Ahora olvida a Benjamin y dime ¿qué hacemos con los cientos de activistas que
preparan las mangueras y las bombitas de agua para el paso de la llama
olímpica? No te olvides: dos días y ...zaas-señaló su cuello.
_ Púdrete. Eres feo, no tienes tetas y tuve que
aguantarte años. La muerte será un consuelo para mí. Extraño la Universidad, mi
Wagner, mi pipa de espuma de mar, mis alumnas de veinte años. Deseo volver a
casa donde tengo libros en griego, en lugar de una sola edición berreta china
de un libro de Benjamin que leí cincuenta veces y que traduje yo mismo. El
arte en la era de la reproductividad técnica. Reproductividad técnica...
repro...re...
-¿Qué pasó?¿te volviste tarado?-dijo Ching.

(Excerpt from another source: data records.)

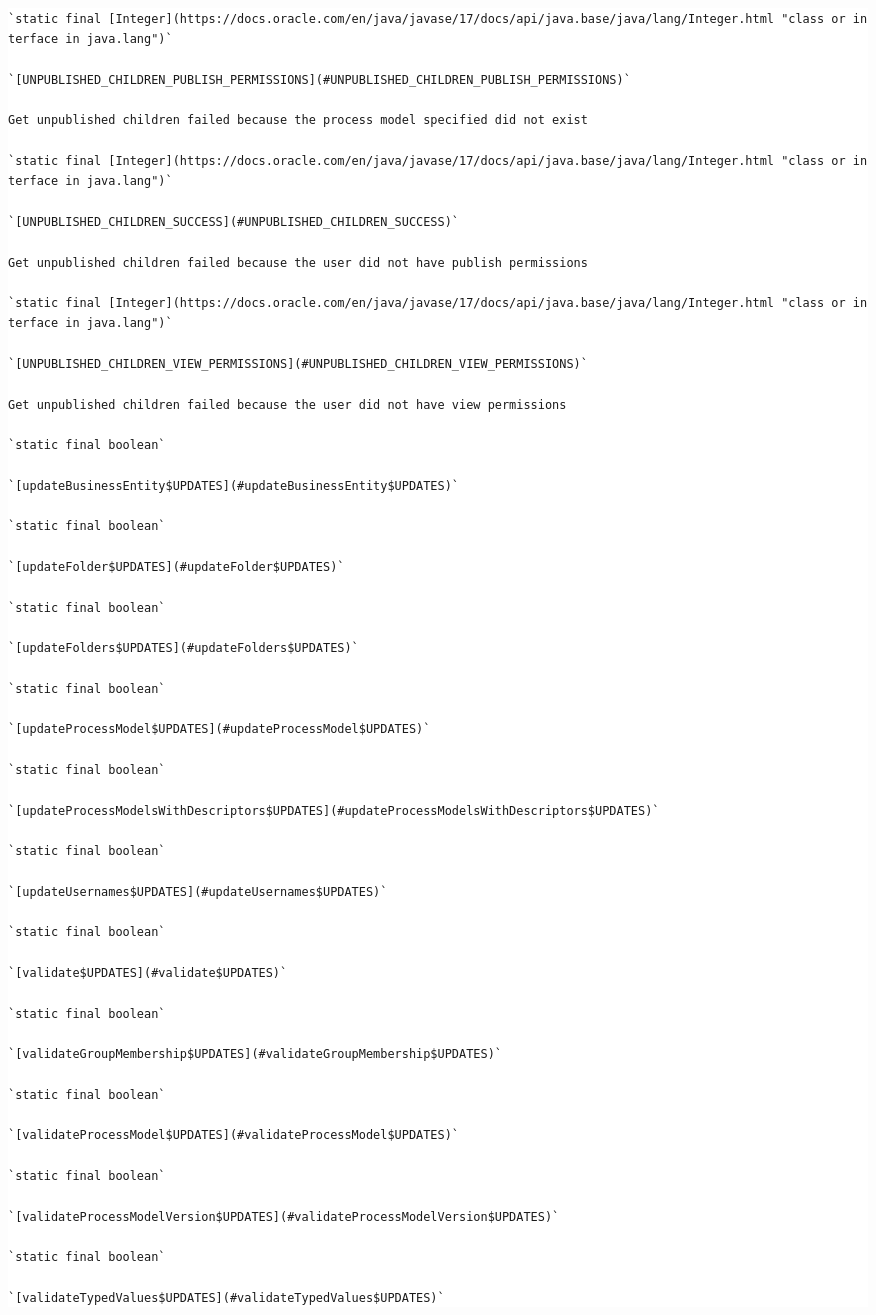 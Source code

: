     `static final [Integer](https://docs.oracle.com/en/java/javase/17/docs/api/java.base/java/lang/Integer.html "class or interface in java.lang")`

    `[UNPUBLISHED_CHILDREN_PUBLISH_PERMISSIONS](#UNPUBLISHED_CHILDREN_PUBLISH_PERMISSIONS)`

    Get unpublished children failed because the process model specified did not exist

    `static final [Integer](https://docs.oracle.com/en/java/javase/17/docs/api/java.base/java/lang/Integer.html "class or interface in java.lang")`

    `[UNPUBLISHED_CHILDREN_SUCCESS](#UNPUBLISHED_CHILDREN_SUCCESS)`

    Get unpublished children failed because the user did not have publish permissions

    `static final [Integer](https://docs.oracle.com/en/java/javase/17/docs/api/java.base/java/lang/Integer.html "class or interface in java.lang")`

    `[UNPUBLISHED_CHILDREN_VIEW_PERMISSIONS](#UNPUBLISHED_CHILDREN_VIEW_PERMISSIONS)`

    Get unpublished children failed because the user did not have view permissions

    `static final boolean`

    `[updateBusinessEntity$UPDATES](#updateBusinessEntity$UPDATES)`

    `static final boolean`

    `[updateFolder$UPDATES](#updateFolder$UPDATES)`

    `static final boolean`

    `[updateFolders$UPDATES](#updateFolders$UPDATES)`

    `static final boolean`

    `[updateProcessModel$UPDATES](#updateProcessModel$UPDATES)`

    `static final boolean`

    `[updateProcessModelsWithDescriptors$UPDATES](#updateProcessModelsWithDescriptors$UPDATES)`

    `static final boolean`

    `[updateUsernames$UPDATES](#updateUsernames$UPDATES)`

    `static final boolean`

    `[validate$UPDATES](#validate$UPDATES)`

    `static final boolean`

    `[validateGroupMembership$UPDATES](#validateGroupMembership$UPDATES)`

    `static final boolean`

    `[validateProcessModel$UPDATES](#validateProcessModel$UPDATES)`

    `static final boolean`

    `[validateProcessModelVersion$UPDATES](#validateProcessModelVersion$UPDATES)`

    `static final boolean`

    `[validateTypedValues$UPDATES](#validateTypedValues$UPDATES)`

-No-Reproducción técnica. Benjamin. ¡Lo tengo!-exclamó-¡Llama
al comando y diles que tengo instrucciones!
-¿No querrás llamarlos de nuevo para pedir pizza,
no?-dijo Ching temeroso-Tengo una salida al dia. Yo te la traigo.
_No, tonto. Deja, que los llamaré yo.¿Eres mi
secretario o qué? Toma nota.
“Deben hacerse dieciséis antorchas idénticas en todo,
indiferenciables por tanto, en esencia,
la misma. Quince harán la travesía, cada una con su correspondiente guardia
munida de fósforos. Sólo una de ellas, el molde primigenio, quedará en Beijing,
apagada, con una caja de fósforos al lado. Todas valen lo mismo, todas son arte
reproducido gracias a la técnica. Todas llevaran la llama olímpica, menos la
que permanecerá en todo momento en Beijing. Pueden lograr apagar una, dos, pero
no quince. ¿ves? La antorcha de Beijing será oportunamente encendida con la
llama transportada por las otras.
-¿Y si apagan las quince?-preguntó Ching.
-Y si apagan las quince se usarán los fósforos-explicó
práctico- ¿Has escrito todo?
-Sí- Ching se dejó hacer al piso con la libreta en la
mano-¿Somos libres, acaso?
-Así es. Somos libres-Yo daré clase y tú cantarás Living
la vida loca. Pero canta aquí, en Beijing..China necesita gente como tú.
-¡Por fin dices una palabra amable!
Chang sonrió. Luego se sentó, aún sonriendo abrió el
libro de Benjamin y se sumió en la lectura.
Y sí fue. Eran dieciséis las antorchas olímpicas.
Cuando una fue apagada en París para que no la apagaran, lo hicieron con la
tranquilidad de que gracias a la técnica había quince antorchas más.
-¿Y que fue de Chang y de su fiel secretario?- pregunté
a mi amigo.
-Tal vez Chun Kao haya muerto mientras estaban presos
y hayan logrado ser libres. Tal vez Chang haya viajado a Argentina y hay puesto
un supermercado. Y sobre esto ¿leiste a Benjamin?
Y me tuve que conformar con esa respuesta.